Berbeda dengan istilah Islam untuk kata “haram”. Apa bahasa Jawanya
“haram”? Haram. Bahasa Inggrisnya, China-nya, Koreanya? Haram juga. Sama
dengan kata halal. Tidak kita temukan, kecuali pasti kembali ke istilah
asalnya dalam Bahasa Arab, halal.
Selain itu, ukuran hukum syara’ (lima hukum perbuatan + dua hukum
benda) juga terbukti unggul dibanding standar baik buruknya buatan
bangsa-bangsa. Jika syara’ mengatakan satu hal itu buruk, maka pasti ia
akan buruk selamanya. Jika syara’ mengatakan sesuatu itu baik, niscaya
ia baik selamanya. Tidak seperti ukuran-ukuran nisbi yang dibuat
manusia. “Esuk dele, sore tempe”, adagium bagi orang karena
sering berpindah pendirian, karena sadar, apa yang ia anggap baik pada
suatu saat, ternyata buruk pada waktu berikutnya. Hukum syara’ menjamin
ketentraman seorang mukmin bahwa, pilihan ia dalam berbuat adalah
pilihan yang baik bagi dunianya sekaligus akhiratnya.

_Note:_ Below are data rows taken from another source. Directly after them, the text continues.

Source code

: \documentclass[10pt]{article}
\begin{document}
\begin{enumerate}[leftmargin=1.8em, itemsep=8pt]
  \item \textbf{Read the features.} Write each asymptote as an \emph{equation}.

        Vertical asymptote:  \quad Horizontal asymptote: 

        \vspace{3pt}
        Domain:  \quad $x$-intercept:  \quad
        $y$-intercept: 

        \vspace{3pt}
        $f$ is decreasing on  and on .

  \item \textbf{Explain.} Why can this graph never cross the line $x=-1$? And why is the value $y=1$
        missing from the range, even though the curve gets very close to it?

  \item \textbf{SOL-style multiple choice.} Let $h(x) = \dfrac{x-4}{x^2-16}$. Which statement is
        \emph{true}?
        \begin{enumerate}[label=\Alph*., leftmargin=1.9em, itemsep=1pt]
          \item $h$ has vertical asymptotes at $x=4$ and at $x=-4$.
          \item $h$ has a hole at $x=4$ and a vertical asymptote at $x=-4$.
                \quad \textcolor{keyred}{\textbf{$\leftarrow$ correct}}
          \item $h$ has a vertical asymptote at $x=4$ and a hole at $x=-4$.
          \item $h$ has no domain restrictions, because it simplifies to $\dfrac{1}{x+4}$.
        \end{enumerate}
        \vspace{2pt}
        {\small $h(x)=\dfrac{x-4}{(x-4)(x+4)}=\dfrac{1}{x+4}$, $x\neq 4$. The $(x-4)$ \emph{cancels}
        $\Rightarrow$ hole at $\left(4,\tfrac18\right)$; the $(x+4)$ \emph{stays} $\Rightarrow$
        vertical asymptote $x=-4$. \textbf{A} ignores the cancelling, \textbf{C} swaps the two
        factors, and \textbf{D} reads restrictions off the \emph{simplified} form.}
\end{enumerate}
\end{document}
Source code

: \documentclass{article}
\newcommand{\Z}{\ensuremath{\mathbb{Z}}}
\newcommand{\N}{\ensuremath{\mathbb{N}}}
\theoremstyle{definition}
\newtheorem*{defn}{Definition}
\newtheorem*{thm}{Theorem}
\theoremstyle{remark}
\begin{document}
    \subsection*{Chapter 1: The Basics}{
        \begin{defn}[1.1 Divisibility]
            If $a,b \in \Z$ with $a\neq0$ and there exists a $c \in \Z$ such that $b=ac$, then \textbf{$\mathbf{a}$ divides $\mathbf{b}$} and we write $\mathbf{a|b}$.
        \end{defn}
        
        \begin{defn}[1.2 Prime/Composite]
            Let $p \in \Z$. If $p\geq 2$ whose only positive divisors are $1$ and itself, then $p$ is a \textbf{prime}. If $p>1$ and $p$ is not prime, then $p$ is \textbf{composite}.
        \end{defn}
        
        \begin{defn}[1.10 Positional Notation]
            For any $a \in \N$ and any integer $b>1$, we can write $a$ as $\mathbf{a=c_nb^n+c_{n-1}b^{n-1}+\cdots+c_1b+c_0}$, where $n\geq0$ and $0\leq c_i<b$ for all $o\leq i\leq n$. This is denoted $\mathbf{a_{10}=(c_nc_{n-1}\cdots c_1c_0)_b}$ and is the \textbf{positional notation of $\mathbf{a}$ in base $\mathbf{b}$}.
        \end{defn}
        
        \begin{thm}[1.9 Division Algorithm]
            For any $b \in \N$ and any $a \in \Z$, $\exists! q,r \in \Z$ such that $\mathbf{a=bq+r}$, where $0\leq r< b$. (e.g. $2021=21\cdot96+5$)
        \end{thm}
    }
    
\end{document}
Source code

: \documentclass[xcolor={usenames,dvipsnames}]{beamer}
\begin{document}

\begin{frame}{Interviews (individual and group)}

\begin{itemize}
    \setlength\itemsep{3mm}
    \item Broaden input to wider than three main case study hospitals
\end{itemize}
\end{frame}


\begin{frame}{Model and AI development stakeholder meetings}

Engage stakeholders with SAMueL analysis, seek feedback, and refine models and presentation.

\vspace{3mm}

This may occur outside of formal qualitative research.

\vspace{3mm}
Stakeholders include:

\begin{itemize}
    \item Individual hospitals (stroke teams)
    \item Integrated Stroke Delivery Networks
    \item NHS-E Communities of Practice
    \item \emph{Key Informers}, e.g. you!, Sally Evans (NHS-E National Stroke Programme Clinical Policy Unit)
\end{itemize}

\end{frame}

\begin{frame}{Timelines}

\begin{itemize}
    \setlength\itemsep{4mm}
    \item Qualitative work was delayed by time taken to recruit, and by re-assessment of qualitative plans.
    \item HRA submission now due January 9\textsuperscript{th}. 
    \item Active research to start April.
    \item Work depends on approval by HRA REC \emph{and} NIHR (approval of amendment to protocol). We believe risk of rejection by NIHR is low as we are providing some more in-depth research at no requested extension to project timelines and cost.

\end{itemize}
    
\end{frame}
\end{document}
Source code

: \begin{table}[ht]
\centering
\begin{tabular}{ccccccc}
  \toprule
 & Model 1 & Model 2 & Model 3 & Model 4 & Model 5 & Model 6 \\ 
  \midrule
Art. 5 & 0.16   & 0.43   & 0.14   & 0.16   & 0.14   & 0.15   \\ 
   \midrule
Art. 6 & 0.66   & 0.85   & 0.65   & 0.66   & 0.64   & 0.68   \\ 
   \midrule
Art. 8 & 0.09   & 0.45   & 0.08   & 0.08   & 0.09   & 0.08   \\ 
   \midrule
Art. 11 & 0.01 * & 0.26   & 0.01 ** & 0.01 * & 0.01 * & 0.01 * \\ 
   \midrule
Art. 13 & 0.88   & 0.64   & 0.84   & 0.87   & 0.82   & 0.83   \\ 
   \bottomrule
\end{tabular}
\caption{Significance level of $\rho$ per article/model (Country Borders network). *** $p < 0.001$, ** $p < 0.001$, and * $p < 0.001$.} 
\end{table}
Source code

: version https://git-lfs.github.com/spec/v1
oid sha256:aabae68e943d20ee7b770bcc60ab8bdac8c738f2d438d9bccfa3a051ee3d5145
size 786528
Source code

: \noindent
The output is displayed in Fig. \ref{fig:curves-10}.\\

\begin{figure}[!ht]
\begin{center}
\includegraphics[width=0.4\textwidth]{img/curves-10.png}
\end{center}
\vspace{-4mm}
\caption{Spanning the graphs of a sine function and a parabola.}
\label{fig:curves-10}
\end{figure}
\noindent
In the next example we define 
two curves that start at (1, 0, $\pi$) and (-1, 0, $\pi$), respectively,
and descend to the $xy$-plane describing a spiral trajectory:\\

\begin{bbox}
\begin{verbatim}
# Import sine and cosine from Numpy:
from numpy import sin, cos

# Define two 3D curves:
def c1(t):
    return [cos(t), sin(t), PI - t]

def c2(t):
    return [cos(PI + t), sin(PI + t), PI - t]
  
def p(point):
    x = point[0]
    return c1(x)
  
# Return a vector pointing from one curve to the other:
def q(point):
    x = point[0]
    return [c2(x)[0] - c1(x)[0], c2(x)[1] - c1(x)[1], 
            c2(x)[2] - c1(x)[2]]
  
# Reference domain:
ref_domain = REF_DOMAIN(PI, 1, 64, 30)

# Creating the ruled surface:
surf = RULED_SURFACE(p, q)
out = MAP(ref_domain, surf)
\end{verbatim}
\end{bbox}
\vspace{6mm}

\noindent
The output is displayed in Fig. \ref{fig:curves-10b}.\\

Keunggulan inilah yang tidak banyak disadari dan dipahami kaum
muslimin. Alih-alih dipandang sebagai keunggulan, hukum syara’ justru
dipandang sebagai sesuatu yang mengekang dan memasung kebebasan. Sering
kita dengar celetukan,
“kalau lagi bisnis ngga usah bicara halal dan haram deh. Cari
yang haram aja susah, apalagi yang haram. Tau gak? Sekarang itu udah ga
ada lagi halal-haram, yang ada ‘HALAM’.” (:
“Kalau lagi ngomongin politik, ga usah bawa-bawa agama bro,
emangnya Indonesia negara Islam? Ngomong Islam itu di masjid aja kali.”
Orang-orang risih kalau kita bicara dikaitkan dengan Islam. Tidak masalah jika mereka bukan muslim. Nyesek itu kalau kita tahu ia muslim, bahkan pernah nyantri atau kuliah di kampus Islam. Gelarnya LC, ustadz, atau kiai haji, tapi bicaranya sekulerisasi. Na’udzubillah min dzalik.
***
Umat Islam jauh dari standar dan ukuran yang harusnya mereka pegang
dan emban. Padahal inilah yang membuat mereka mundur dan jatuh di neraka
krisis ekonomi, tidak berwibawa, terbelakang di segala bidang, dan
berpuas dengan title ‘negara berkembang’. Kaum muslimin juga tertindas
dan terjajah dimana-mana, di Pattani dan Rohingya, Damaskus hingga Jalur
Gaza. Disadari atau tidak, semua ini adalah akibat ulah mereka sendiri
yang mengabaikan ukuran-ukuran dalam akidahnya.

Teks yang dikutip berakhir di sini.